The other problem, said Ventouras, is that although the abuser may not be raping the child they may be sexually abusing them in other ways, so that there would be no tearing of the hymen or any signs of the sexual abuse. “Even if the child reports it, without any proof, the abuser is free to move on to the next child. Sometimes the abuser is the father of the child and the mother turns her head and doesn’t accept it, so the child has no where to turn and the father is free to continue doing what they are doing. Usually in cases of incest, the child will talk if there is another sibling that the abuser moves on to, because they don’t want it to start happening to someone else.”
Ms. Ventouras hopes that “after seeing this film the audience will think twice before judging the survivors”.
Ms. Ventourasʼs attention to these issues by a friend who was on volunteer for a rape crisis center one weekend a month to go to hospitals and comfort patients who were — or were thought to be — rape or domestic violence survivors.
“She would come back with some crazy stories so I thought it would be a good idea for a documentary,” said Ventouras, who thought that she would be able to accompany her friend to the hospitals but found that she was not allowed to do so. The rape crisis center was very helpful, however, and allowed her to videotape all of their training sessions, the Central Park Jogger (not on video) and her interview with a domestic violence survivor.
During her research Ventouras realized that women who were raped were stigmatized, and that “much focus was put on what they were wearing, what time of night it was that they were out, or what they did to get them raped.
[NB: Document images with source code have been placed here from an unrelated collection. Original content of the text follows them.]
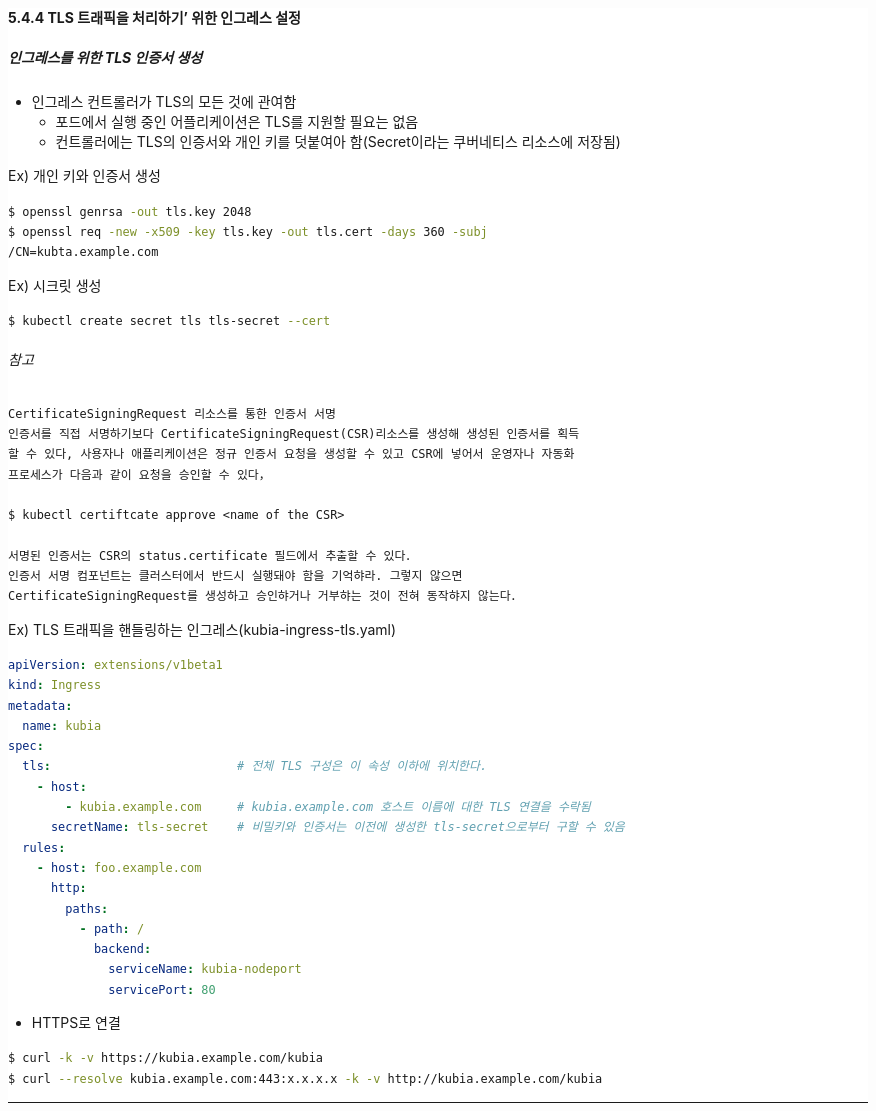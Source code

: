 #### 5.4.4 TLS 트래픽을 처리하기’ 위한 인그레스 설정

##### 인그레스를 위한 TLS 인증서 생성
* 인그레스 컨트롤러가 TLS의 모든 것에 관여함
	- 포드에서 실행 중인 어플리케이션은 TLS를 지원할 필요는 없음
	- 컨트롤러에는 TLS의 인증서와 개인 키를 덧붙여아 함(Secret이라는 쿠버네티스 리소스에 저장됨)

Ex) 개인 키와 인증서 생성
```bash
$ openssl genrsa -out tls.key 2048
$ openssl req -new -x509 -key tls.key -out tls.cert -days 360 -subj
/CN=kubta.example.com
```

Ex) 시크릿 생성
```bash
$ kubectl create secret tls tls-secret --cert
```

###### 참고
```
CertificateSigningRequest 리소스를 통한 인증서 서명
인증서를 직접 서명하기보다 CertificateSigningRequest(CSR)리소스를 생성해 생성된 인증서를 획득 
할 수 있다, 사용자나 애플리케이션은 정규 인증서 요청을 생성할 수 있고 CSR에 넣어서 운영자나 자동화 
프로세스가 다음과 같이 요청을 승인할 수 있다，

$ kubectl certiftcate approve <name of the CSR>

서명된 인증서는 CSR의 status.certificate 필드에서 추출할 수 있다．
인증서 서명 컴포넌트는 클러스터에서 반드시 실행돼야 함을 기억햐라. 그렇지 않으면
CertificateSigningRequest를 생성하고 승인햐거나 거부햐는 것이 전혀 동작햐지 않는다．
```

Ex) TLS 트래픽을 핸들링하는 인그레스(kubia-ingress-tls.yaml)
```yaml
apiVersion: extensions/v1beta1
kind: Ingress
metadata:
  name: kubia
spec:
  tls:							# 전체 TLS 구성은 이 속성 이하에 위치한다.
    - host: 					
	    - kubia.example.com		# kubia.example.com 호스트 이름에 대한 TLS 연결을 수락됨
	  secretName: tls-secret	# 비밀키와 인증서는 이전에 생성한 tls-secret으로부터 구할 수 있음
  rules:
    - host: foo.example.com 	
	  http:
	    paths:
	      - path: /				
            backend:
              serviceName: kubia-nodeport
              servicePort: 80
```
* HTTPS로 연결
```bash
$ curl -k -v https://kubia.example.com/kubia
$ curl --resolve kubia.example.com:443:x.x.x.x -k -v http://kubia.example.com/kubia
```

---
Also, in a lot of cultures — even ours — domestic violence is not seen as a crime; it is seen as a husband’s right.”
A new idea emerged: to create a film that put the audience in the place of the victim so that he next time that they heard of a case of sexual assault or domestic violence they wouldn’t ask what the woman was wearing or what she did to aggravate her husband; a film that allowed people to empathize with the victims, so that “victims would then get the help that they needed and talk to people instead of keeping it bottled up inside or staying in a situation that was dangerous for them.”
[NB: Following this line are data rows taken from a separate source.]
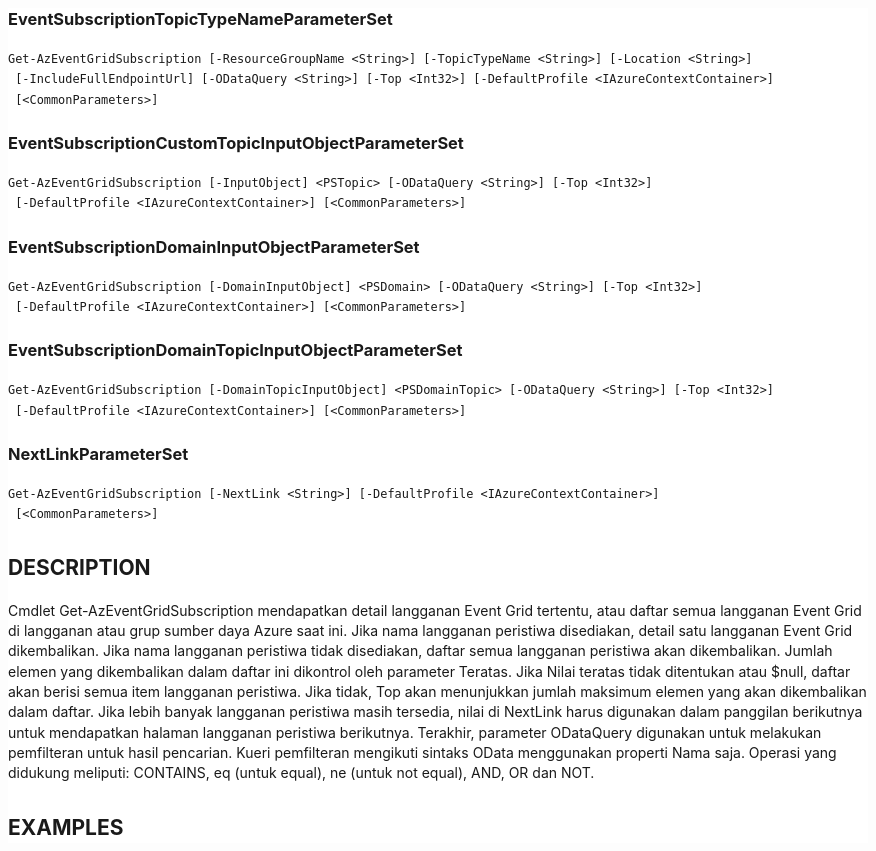### EventSubscriptionTopicTypeNameParameterSet
```
Get-AzEventGridSubscription [-ResourceGroupName <String>] [-TopicTypeName <String>] [-Location <String>]
 [-IncludeFullEndpointUrl] [-ODataQuery <String>] [-Top <Int32>] [-DefaultProfile <IAzureContextContainer>]
 [<CommonParameters>]
```

### EventSubscriptionCustomTopicInputObjectParameterSet
```
Get-AzEventGridSubscription [-InputObject] <PSTopic> [-ODataQuery <String>] [-Top <Int32>]
 [-DefaultProfile <IAzureContextContainer>] [<CommonParameters>]
```

### EventSubscriptionDomainInputObjectParameterSet
```
Get-AzEventGridSubscription [-DomainInputObject] <PSDomain> [-ODataQuery <String>] [-Top <Int32>]
 [-DefaultProfile <IAzureContextContainer>] [<CommonParameters>]
```

### EventSubscriptionDomainTopicInputObjectParameterSet
```
Get-AzEventGridSubscription [-DomainTopicInputObject] <PSDomainTopic> [-ODataQuery <String>] [-Top <Int32>]
 [-DefaultProfile <IAzureContextContainer>] [<CommonParameters>]
```

### NextLinkParameterSet
```
Get-AzEventGridSubscription [-NextLink <String>] [-DefaultProfile <IAzureContextContainer>]
 [<CommonParameters>]
```

## DESCRIPTION
Cmdlet Get-AzEventGridSubscription mendapatkan detail langganan Event Grid tertentu, atau daftar semua langganan Event Grid di langganan atau grup sumber daya Azure saat ini.
Jika nama langganan peristiwa disediakan, detail satu langganan Event Grid dikembalikan.
Jika nama langganan peristiwa tidak disediakan, daftar semua langganan peristiwa akan dikembalikan. Jumlah elemen yang dikembalikan dalam daftar ini dikontrol oleh parameter Teratas. Jika Nilai teratas tidak ditentukan atau $null, daftar akan berisi semua item langganan peristiwa. Jika tidak, Top akan menunjukkan jumlah maksimum elemen yang akan dikembalikan dalam daftar.
Jika lebih banyak langganan peristiwa masih tersedia, nilai di NextLink harus digunakan dalam panggilan berikutnya untuk mendapatkan halaman langganan peristiwa berikutnya.
Terakhir, parameter ODataQuery digunakan untuk melakukan pemfilteran untuk hasil pencarian. Kueri pemfilteran mengikuti sintaks OData menggunakan properti Nama saja. Operasi yang didukung meliputi: CONTAINS, eq (untuk equal), ne (untuk not equal), AND, OR dan NOT.

## EXAMPLES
She succeeded: “I actually had victims come up to me after screenings and say thank you. I think that was the best thing that I could ask for,” said Ventouras.
Voices has won awards at the Festival Du Cinema de Bruxelles and the Cinema Du Court Festival in Lyon. It was a semifinalist at the Boston Motion PIcture Awards, was distinguished due to special artistic value by the Committee of Arts at the Golden Gate Fiction and Documentary Festival, screened at the Drama Short Film Festival in Greece, the Thessaloniki Panorama Film Festival in Greece, the Miami Short Film Festival, and the Barcelona Short Film Festival.
Ventourasʼs other films are Modern Greek Tragedy (nominated for three awards at The Drama Film Festival and screened at the Molodost Film Festival, the Barcelona Film Festival, and the Majorca Film Festival), and The Book of Last Pages, 1999, (featured at the Drama Short Film Festival). She is currently working on a script for a feature romantic comedy.
Ventouras has a BA in Filmmaking from Hunter College, an MS in Communication Arts from NY Institute of Technology, and an MFA in Design and Technology from Parsons School of Design.
Elli and her husband Cuneyt (who is from Turkey) have a 7 1/2 month old son, Gregory Fehim Onaldin. “We named the baby after both our fathers,” says Ventouras, “Actually my dad’s middle name is Gregory and a week before my mom died she told me that if I ever had a boy I should name it Gregory because she liked that name. I liked it also and promised her to do so. So I honored her wishes.”